Im traveling to the US next week and am just wondering if its cheaper to exchange Euro V Dollar at the airport or to just go to the bank and do it.  I normally exchange it in the bank but Im not sure if Dublin Airport rates are better.

Thanks


----------



## Brendan Burgess (26 Jun 2011)

I was a bit disorganised recently and I bought sterling at the airport and it was very expensive compared to the banks downtown. Do not buy at the airport.


----------



## Sue Ellen (27 Jun 2011)

Sean104 said:


> Hi,
> 
> Im traveling to the US next week and am just wondering if its cheaper to exchange Euro V Dollar at the airport or to just go to the bank and do it.  I normally exchange it in the bank but Im not sure if Dublin Airport rates are better.
> 
> Thanks



Have often heard that the airport exchange is very expensive.  Noticed that An Post have started doing American Dollars and Sterling commission free.  Might be worth asking for exchange rate.


----------



## Bronte (27 Jun 2011)

My understanding is that the fees charged at the airport are higher than on the high street.


----------



## niceoneted (27 Jun 2011)

I have found big differences even amongst the banks. It depends also on how much you want to change. If your only looking for a small amount - few hundred - I would always tend to withdraw that at an atm in the USA. Buy stuff on the CC. 
I would ring the banks that are in your vicinity and ask then the costs of changing what you want changed.
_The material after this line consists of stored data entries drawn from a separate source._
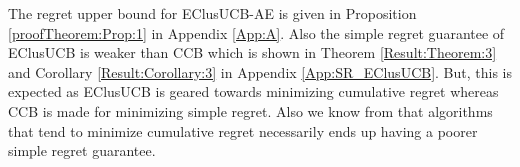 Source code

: The regret upper bound for EClusUCB-AE is given in Proposition \ref{proofTheorem:Prop:1} in Appendix \ref{App:A}. Also the simple regret guarantee of EClusUCB is weaker than CCB\cite{liu2016modification} which is shown in Theorem \ref{Result:Theorem:3} and Corollary \ref{Result:Corollary:3} in Appendix \ref{App:SR_EClusUCB}. But, this is expected as EClusUCB is geared towards minimizing cumulative regret whereas CCB is made for minimizing simple regret. Also we know from \citet{bubeck2009pure} that algorithms that tend to minimize cumulative regret necessarily ends up having a poorer simple regret guarantee.  




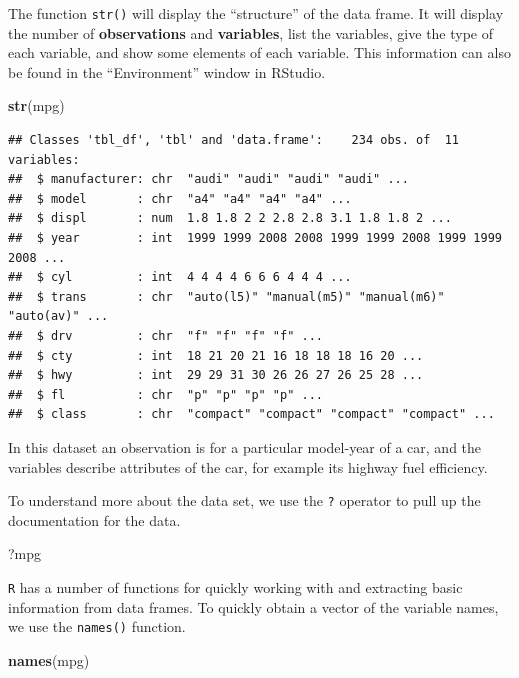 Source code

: \documentclass[]{book}
\newenvironment{Shaded}{\begin{snugshade}}{\end{snugshade}}
\newcommand{\KeywordTok}[1]{\textcolor[rgb]{0.13,0.29,0.53}{\textbf{#1}}}
\newcommand{\NormalTok}[1]{#1}
\theoremstyle{definition}
\theoremstyle{definition}
\theoremstyle{definition}
\theoremstyle{remark}
\begin{document}
The function \texttt{str()} will display the ``structure'' of the data
frame. It will display the number of \textbf{observations} and
\textbf{variables}, list the variables, give the type of each variable,
and show some elements of each variable. This information can also be
found in the ``Environment'' window in RStudio.

\begin{Shaded}
\begin{Highlighting}[]
\KeywordTok{str}\NormalTok{(mpg)}
\end{Highlighting}
\end{Shaded}

\begin{verbatim}
## Classes 'tbl_df', 'tbl' and 'data.frame':    234 obs. of  11 variables:
##  $ manufacturer: chr  "audi" "audi" "audi" "audi" ...
##  $ model       : chr  "a4" "a4" "a4" "a4" ...
##  $ displ       : num  1.8 1.8 2 2 2.8 2.8 3.1 1.8 1.8 2 ...
##  $ year        : int  1999 1999 2008 2008 1999 1999 2008 1999 1999 2008 ...
##  $ cyl         : int  4 4 4 4 6 6 6 4 4 4 ...
##  $ trans       : chr  "auto(l5)" "manual(m5)" "manual(m6)" "auto(av)" ...
##  $ drv         : chr  "f" "f" "f" "f" ...
##  $ cty         : int  18 21 20 21 16 18 18 18 16 20 ...
##  $ hwy         : int  29 29 31 30 26 26 27 26 25 28 ...
##  $ fl          : chr  "p" "p" "p" "p" ...
##  $ class       : chr  "compact" "compact" "compact" "compact" ...
\end{verbatim}

In this dataset an observation is for a particular model-year of a car,
and the variables describe attributes of the car, for example its
highway fuel efficiency.

To understand more about the data set, we use the \texttt{?} operator to
pull up the documentation for the data.

\begin{Shaded}
\begin{Highlighting}[]
\NormalTok{?mpg}
\end{Highlighting}
\end{Shaded}

\texttt{R} has a number of functions for quickly working with and
extracting basic information from data frames. To quickly obtain a
vector of the variable names, we use the \texttt{names()} function.

\begin{Shaded}
\begin{Highlighting}[]
\KeywordTok{names}\NormalTok{(mpg)}
\end{Highlighting}
\end{Shaded}
\end{document}
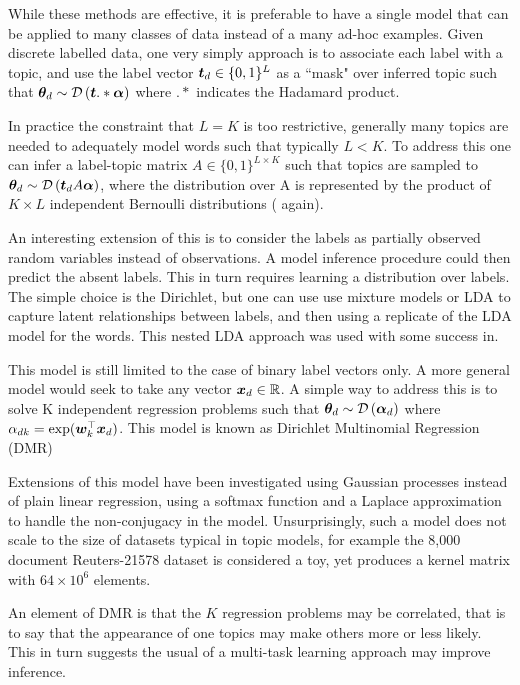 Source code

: While these methods are effective, it is preferable to have a single model that can be applied to many classes of data instead of a many ad-hoc examples. Given discrete labelled data, one very simply approach is to associate each label with a topic, and use the label vector $\bm t_d \in \{0,1\}^L$ as a ``mask" over inferred topic such that ${ \bm \theta_d } \sim \mathcal{D} \left( {\bm t .* \bm \alpha} \right)$\cite{Ramage2009} where $.*$ indicates the Hadamard product.

In practice the constraint that $L = K$ is too restrictive, generally many topics are needed to adequately model words such that typically $L < K$. To address this one can infer a label-topic matrix $A \in \{0,1\}^{L \times K}$ such that topics are sampled to ${ \bm \theta_d } \sim \mathcal{D} \left( {\bm t_d A \bm \alpha} \right)$, where the distribution over A is represented by the product of $K \times L$ independent Bernoulli distributions (\cite{Ramage2009} again).

An interesting extension of this is to consider the labels as partially observed random variables instead of observations. A model inference procedure could then predict the absent labels. This in turn requires learning a distribution over labels. The simple choice is the Dirichlet, but one can use use mixture models or LDA to capture latent relationships between labels, and then using a replicate of the LDA model for the words. This nested LDA approach was used with some success in\cite{Rubin2011}. 

This model is still limited to the case of binary label vectors only. A more general model would seek to take any vector ${ \bm x_d } \in \mathbb{R}$. A simple way to address this is to solve K independent regression problems such that ${ \bm \theta_d } \sim \mathcal{D} \left( {\bm \alpha_{d}} \right)$ where $\alpha_{dk} = \exp(\bm w_k^\top\bm x_d)$\cite{Mimno2008}. This model is known as Dirichlet Multinomial Regression (DMR)

Extensions of this model have been investigated using Gaussian processes instead of plain linear regression, using a softmax function\cite{Hennig2012} and a Laplace approximation\cite{WilliamsBarber1998} to handle the non-conjugacy in the model. Unsurprisingly, such a model does not scale to the size of datasets typical in topic models, for example the 8,000 document Reuters-21578 dataset is considered a toy, yet produces a kernel matrix with $64 \times 10^6$ elements.

An element of DMR is that the $K$ regression problems may be correlated, that is to say that the appearance of one topics may make others more or less likely. This in turn suggests the usual of a multi-task learning approach may improve inference.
Also check Post Office as suggested above - although its limited to certain ones only.


----------



## gipimann (27 Jun 2011)

When I last travelled through Dublin Airport on a Friday afternoon in April, all of the Bureau de Change booths were closed (I didn't need to use one, luckily enough).


----------



## Mpsox (27 Jun 2011)

Sue Ellen said:


> Have often heard that the airport exchange is very expensive. Noticed that An Post have started doing American Dollars and Sterling commission free. Might be worth asking for exchange rate.


 
Wife got some £ from An Post recently, took 2 weeks for the Laser transaction to hit her bank account. Not sure if it was just a once off delay or something more systematic but if you use An Post/Laser, it's worth watching out for in case you think you have more money in your account then you actually have


----------